The Community Rolling Action Plan (CoRAP) programme of in-depth substance evaluation checks by Member State officials is significantly off course, with just 94 of 352 (26.7%) cases completed by December 2018 according to a review of action by European governments.
As a result, officials are failing to prevent dozens of dangerous chemicals being used in consumer and other products.
National authorities began a systematic programme of in-depth safety checks on hundreds of substances thought to have dangerous properties in March 2012. According to the European Environmental Bureau (EEB) review, high-quality checks were completed on 94 substances by December 2018, of which nearly half (49% or 46) were declared to be unsafe in their current commercial use. The 46 danger substances are listed for the first time in the document.
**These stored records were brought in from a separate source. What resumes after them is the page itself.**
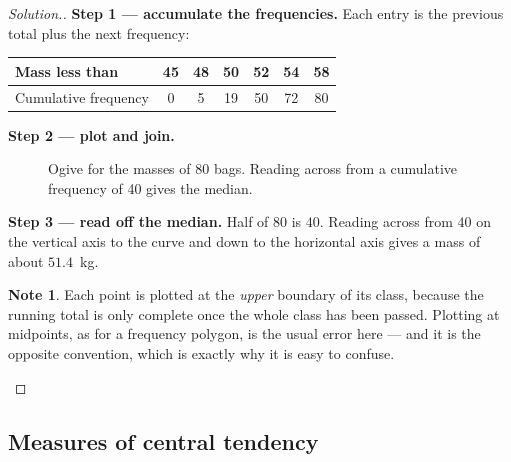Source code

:\documentclass[11pt,a4paper]{article}
\theoremstyle{definition}
\newtheorem{note}[thm]{Note}
\newenvironment{solution}
  {\renewcommand{\qedsymbol}{}\begin{proof}[\textit{Solution}.]}
  {\end{proof}}
\begin{document}
\begin{solution}
\textbf{Step 1 --- accumulate the frequencies.} Each entry is the previous total plus
the next frequency:

\begin{table}[H]
\centering
\begin{tabular}{|l|c|c|c|c|c|c|}
\hline
Mass less than & 45 & 48 & 50 & 52 & 54 & 58\\
\hline
Cumulative frequency & 0 & 5 & 19 & 50 & 72 & 80\\
\hline
\end{tabular}
\end{table}

\textbf{Step 2 --- plot and join.}

\begin{figure}[H]
\centering
{}
\caption{Ogive for the masses of 80 bags. Reading across from a cumulative frequency of 40 gives the median.}
\end{figure}

\textbf{Step 3 --- read off the median.} Half of $80$ is $40$. Reading across from $40$
on the vertical axis to the curve and down to the horizontal axis gives a mass of about
$51.4$~kg.

\begin{note}
Each point is plotted at the \emph{upper} boundary of its class, because the running
total is only complete once the whole class has been passed. Plotting at midpoints, as
for a frequency polygon, is the usual error here --- and it is the opposite convention,
which is exactly why it is easy to confuse.
\end{note}
\end{solution}

\subsection{Measures of central tendency}
\end{document}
Agents judged the 46 substances a danger due to their harmful properties and exposure threat to people or the environment. They concluded that protective action is needed in all cases, but no action has yet been taken to control 74% (34) of the 46. Lack of resources is a major cause of inaction, NGOs have been told.
The main reason for the delay in evaluations being completed in a timely fashion is said to be rooted in inadequate data by chemical companies to officials. Firms are required by EU law to provide high-quality safety data. When they do, cases are resolved within a year. But agents had to order companies to produce more data in 64% of cases since 2012, the records show. Companies generally responded quickly to requests. But once triggered, the data request and review process typically takes 7–9 years to conclude. It afterwards typically takes a further 5–7 years for officials to take action to control a substance, which could include a ban. So once officials suspect a substance is unsafe for current uses and prioritise it for evaluation, it could legally be used to make products for up to 16 years before it is finally brought under control by regulators.
The EEB called on officials to stop blacking out the names of non-compliant companies in their reports, carry out more checks and speed up their work, among other demands.